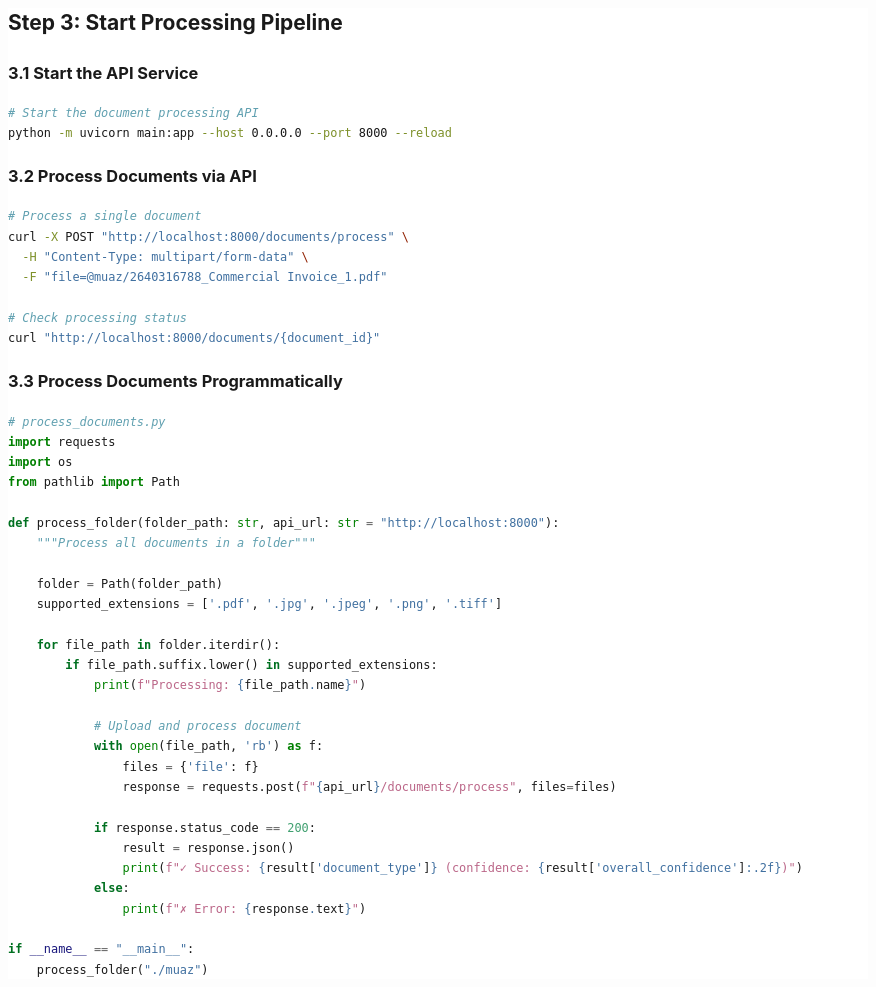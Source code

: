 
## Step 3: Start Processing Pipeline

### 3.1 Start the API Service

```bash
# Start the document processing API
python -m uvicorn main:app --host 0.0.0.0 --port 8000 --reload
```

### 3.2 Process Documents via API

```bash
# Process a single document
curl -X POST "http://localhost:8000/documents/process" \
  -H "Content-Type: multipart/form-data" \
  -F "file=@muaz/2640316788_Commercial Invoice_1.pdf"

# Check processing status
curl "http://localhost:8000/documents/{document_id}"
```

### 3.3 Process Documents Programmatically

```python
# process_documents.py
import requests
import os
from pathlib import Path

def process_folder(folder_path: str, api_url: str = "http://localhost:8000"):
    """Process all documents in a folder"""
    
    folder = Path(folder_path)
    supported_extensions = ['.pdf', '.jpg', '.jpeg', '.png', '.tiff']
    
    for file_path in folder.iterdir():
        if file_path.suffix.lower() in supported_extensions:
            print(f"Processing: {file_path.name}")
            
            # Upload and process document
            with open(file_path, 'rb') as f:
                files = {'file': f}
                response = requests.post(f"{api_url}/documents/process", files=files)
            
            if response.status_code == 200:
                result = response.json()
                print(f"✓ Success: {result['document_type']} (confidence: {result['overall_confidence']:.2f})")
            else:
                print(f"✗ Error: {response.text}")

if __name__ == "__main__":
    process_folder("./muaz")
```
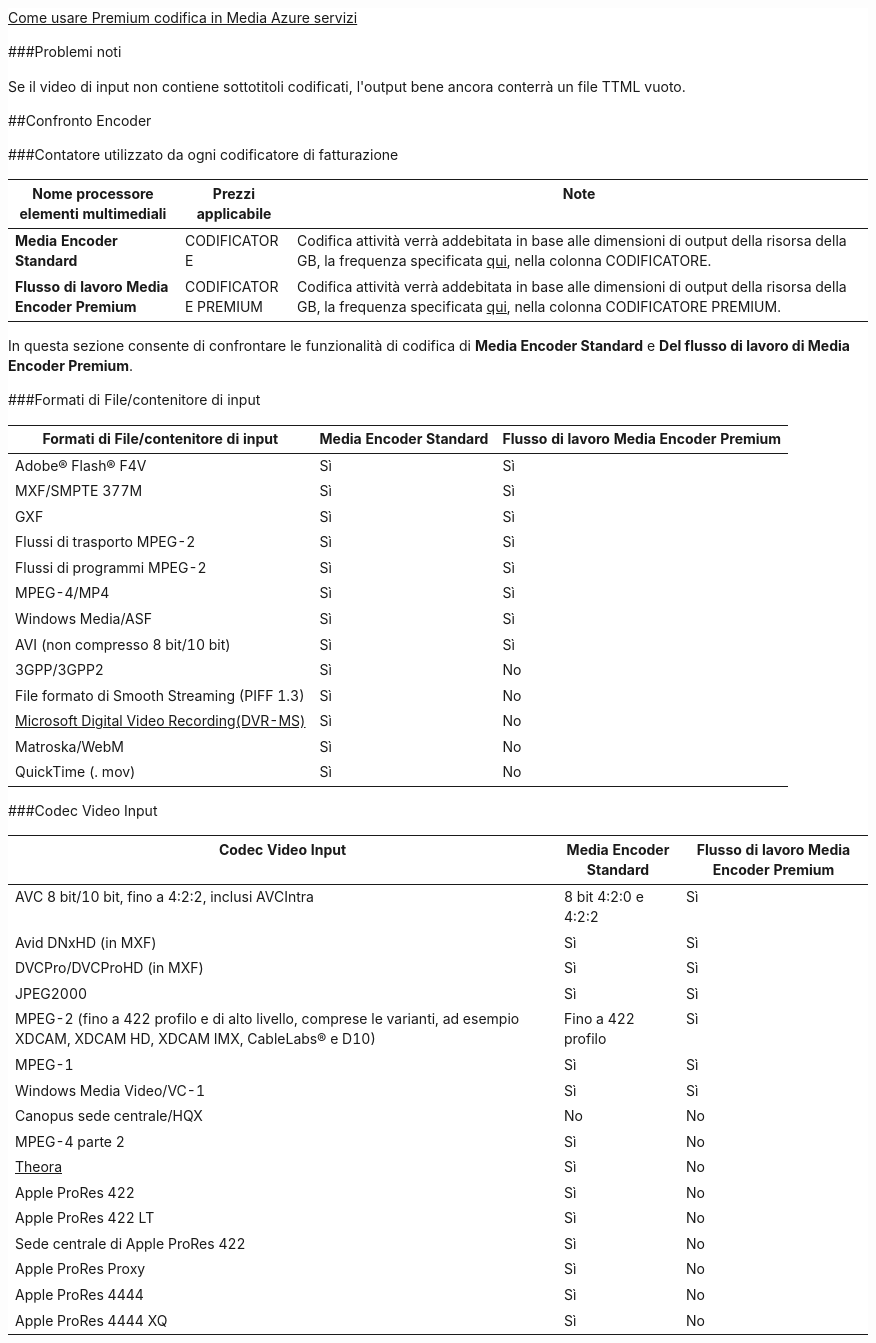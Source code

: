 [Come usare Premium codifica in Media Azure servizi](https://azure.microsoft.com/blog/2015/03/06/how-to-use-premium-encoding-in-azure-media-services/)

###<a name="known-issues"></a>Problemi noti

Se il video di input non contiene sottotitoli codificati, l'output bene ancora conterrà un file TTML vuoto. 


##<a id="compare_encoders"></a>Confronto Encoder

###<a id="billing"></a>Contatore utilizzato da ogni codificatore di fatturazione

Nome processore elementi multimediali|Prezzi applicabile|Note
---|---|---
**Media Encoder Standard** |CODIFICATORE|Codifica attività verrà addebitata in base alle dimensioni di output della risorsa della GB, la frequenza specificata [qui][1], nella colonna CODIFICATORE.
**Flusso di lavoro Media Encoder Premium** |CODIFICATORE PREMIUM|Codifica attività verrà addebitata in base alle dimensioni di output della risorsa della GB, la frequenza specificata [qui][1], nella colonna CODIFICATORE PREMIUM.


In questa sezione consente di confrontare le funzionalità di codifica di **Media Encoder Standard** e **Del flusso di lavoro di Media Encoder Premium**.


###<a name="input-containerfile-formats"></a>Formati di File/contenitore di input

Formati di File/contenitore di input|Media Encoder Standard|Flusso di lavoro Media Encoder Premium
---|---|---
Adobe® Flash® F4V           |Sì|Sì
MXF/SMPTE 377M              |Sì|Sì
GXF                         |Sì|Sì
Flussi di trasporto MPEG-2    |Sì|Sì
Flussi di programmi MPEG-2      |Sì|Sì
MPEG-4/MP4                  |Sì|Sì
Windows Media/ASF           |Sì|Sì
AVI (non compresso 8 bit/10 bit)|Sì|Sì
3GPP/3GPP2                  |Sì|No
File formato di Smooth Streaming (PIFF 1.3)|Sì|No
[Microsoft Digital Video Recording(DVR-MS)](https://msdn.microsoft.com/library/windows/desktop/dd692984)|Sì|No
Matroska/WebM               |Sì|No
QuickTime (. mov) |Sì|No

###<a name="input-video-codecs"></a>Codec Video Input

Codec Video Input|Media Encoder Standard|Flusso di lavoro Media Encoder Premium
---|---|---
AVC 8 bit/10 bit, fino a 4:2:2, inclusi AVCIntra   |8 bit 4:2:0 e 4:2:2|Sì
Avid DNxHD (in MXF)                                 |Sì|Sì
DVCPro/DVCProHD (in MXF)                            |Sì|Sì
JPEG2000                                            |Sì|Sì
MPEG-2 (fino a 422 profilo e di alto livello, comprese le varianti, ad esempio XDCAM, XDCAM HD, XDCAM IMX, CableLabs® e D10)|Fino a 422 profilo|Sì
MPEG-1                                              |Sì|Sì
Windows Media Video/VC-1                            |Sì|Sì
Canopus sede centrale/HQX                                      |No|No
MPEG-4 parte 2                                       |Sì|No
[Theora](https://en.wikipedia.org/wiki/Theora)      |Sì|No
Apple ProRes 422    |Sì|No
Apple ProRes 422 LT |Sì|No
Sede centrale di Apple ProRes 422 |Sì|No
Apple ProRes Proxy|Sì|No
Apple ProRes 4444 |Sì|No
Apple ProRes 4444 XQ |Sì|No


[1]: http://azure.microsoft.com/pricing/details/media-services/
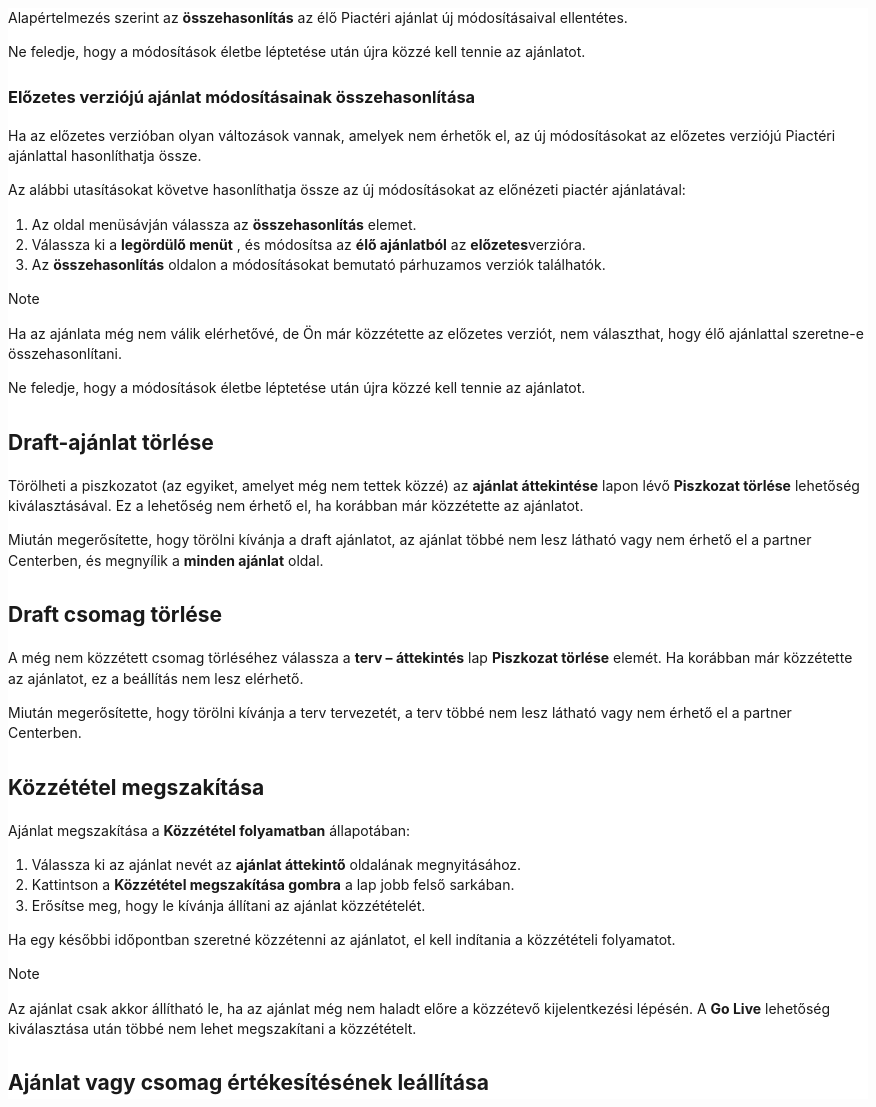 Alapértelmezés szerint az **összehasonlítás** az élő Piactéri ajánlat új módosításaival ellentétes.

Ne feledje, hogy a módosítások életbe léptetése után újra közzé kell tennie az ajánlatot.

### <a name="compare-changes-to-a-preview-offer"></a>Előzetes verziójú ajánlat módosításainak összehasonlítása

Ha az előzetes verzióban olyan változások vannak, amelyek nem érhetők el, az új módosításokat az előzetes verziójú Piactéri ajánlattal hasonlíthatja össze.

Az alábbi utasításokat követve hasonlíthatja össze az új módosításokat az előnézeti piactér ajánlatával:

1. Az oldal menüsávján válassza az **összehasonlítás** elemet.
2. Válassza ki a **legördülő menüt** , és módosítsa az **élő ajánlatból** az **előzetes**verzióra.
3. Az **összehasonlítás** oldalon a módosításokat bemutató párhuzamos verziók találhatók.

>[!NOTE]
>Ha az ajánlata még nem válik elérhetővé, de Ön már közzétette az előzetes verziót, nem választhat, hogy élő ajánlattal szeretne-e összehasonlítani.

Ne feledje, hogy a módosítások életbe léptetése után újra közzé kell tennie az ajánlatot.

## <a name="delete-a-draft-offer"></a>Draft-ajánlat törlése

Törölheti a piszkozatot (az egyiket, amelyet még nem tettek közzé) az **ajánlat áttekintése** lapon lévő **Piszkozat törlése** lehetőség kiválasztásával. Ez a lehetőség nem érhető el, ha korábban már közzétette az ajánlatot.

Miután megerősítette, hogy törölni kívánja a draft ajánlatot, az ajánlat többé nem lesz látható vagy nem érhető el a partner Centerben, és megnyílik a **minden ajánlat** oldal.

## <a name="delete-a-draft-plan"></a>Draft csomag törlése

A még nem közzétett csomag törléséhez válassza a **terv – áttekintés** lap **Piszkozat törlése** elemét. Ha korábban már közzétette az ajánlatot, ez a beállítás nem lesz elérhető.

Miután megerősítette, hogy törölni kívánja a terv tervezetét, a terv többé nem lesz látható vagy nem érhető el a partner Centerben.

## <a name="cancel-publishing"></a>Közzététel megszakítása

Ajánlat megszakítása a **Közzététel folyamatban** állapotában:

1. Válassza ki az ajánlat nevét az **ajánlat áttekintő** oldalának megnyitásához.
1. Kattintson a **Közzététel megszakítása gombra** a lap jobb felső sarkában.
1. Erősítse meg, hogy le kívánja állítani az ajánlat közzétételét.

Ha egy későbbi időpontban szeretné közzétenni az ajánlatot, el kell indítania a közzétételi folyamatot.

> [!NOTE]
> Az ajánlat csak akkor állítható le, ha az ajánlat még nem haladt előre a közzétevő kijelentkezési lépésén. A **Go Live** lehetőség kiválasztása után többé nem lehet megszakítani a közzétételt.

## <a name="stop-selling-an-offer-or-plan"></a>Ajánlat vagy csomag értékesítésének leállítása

EXERCISE DETAILS:
Search the listing for "microsoft" and copy each line holding it.

RESPONSE FOR THIS EXERCISE:
: [Come usare Premium codifica in Media Azure servizi](https://azure.microsoft.com/blog/2015/03/06/how-to-use-premium-encoding-in-azure-media-services/)
[Microsoft Digital Video Recording(DVR-MS)](https://msdn.microsoft.com/library/windows/desktop/dd692984)|Sì|No
[1]: http://azure.microsoft.com/pricing/details/media-services/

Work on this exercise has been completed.